On peut mettre un “système” (dixit le président Doumbouya) pour que la politique en Guinée se déroule sereinement, mais le rôle de la transition revient à créer les conditions pour… et à laisser le pouvoir civil qui sera élu en être le cornac.

Au Mali, trois jours après le dévoilement du chronogramme de la transition long de cinq années, le Cadre, conglomérat des partis de l’ancien régime déchu et de certaines sociétés civiles, dit non à ce timing et appelle à une désobéissance civile et une non-reconnaissance de la transition à partir du 27 février 2022.

Ruser avec le peuple

En attendant de connaître ce que sera la posture (durcissement ou accommodation) de la Cedeao (Communauté économique des États de l’Afrique de l’Ouest) [qui doit se réunir ce 9 janvier à Accra], ce tir de barrage affiché, qui pourrait faire boule de sable, est un signal fort que tout ne roule pas aussi aisément avec la junte au Mali. Et, en toute objectivité, faire un coup d’État pour rester au pouvoir cinq ans afin de tout mettre en ordre avant de partir, c’est encore une fois, au risque de se répéter, un mauvais exemple que ne cautionneraient pas des militaires démocrates.
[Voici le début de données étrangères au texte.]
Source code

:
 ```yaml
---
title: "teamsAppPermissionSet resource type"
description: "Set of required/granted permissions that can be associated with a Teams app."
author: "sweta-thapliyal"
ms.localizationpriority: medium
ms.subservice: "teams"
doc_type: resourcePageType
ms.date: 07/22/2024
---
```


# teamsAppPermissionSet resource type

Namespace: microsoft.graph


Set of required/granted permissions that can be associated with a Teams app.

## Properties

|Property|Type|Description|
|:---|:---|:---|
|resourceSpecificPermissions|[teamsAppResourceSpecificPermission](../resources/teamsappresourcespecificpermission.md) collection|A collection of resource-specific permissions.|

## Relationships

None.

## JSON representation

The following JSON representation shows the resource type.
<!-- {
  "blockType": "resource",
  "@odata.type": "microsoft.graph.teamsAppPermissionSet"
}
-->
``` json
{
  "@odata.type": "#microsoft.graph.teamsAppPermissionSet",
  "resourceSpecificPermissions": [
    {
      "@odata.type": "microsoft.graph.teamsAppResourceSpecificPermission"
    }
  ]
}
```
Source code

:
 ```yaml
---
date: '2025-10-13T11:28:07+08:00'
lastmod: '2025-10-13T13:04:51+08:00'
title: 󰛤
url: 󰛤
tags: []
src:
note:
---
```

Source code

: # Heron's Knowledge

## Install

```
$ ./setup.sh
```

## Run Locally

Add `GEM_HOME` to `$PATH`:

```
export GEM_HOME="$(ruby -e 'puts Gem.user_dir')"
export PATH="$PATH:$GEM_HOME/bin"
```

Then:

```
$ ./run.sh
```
Par un curieux hasard, donc, dans ces deux pays, Guinée et Mali, même si encore une fois au pays du Silly [la Guinée] il y a un préjugé favorable, dans ces deux pays dirigés par des militaires, ça commence à rouspéter au sein même du pouvoir, et c’est la preuve qu’il faut organiser rapidement des élections. Après avoir balayé les maisons Mali et Guinée, regagner les casernes. Tout autre agenda reviendrait à se fourvoyer. On peut ruser avec une partie du peuple pendant un certain temps, mais on ne peut pas ruser avec tout le peuple, tout le temps.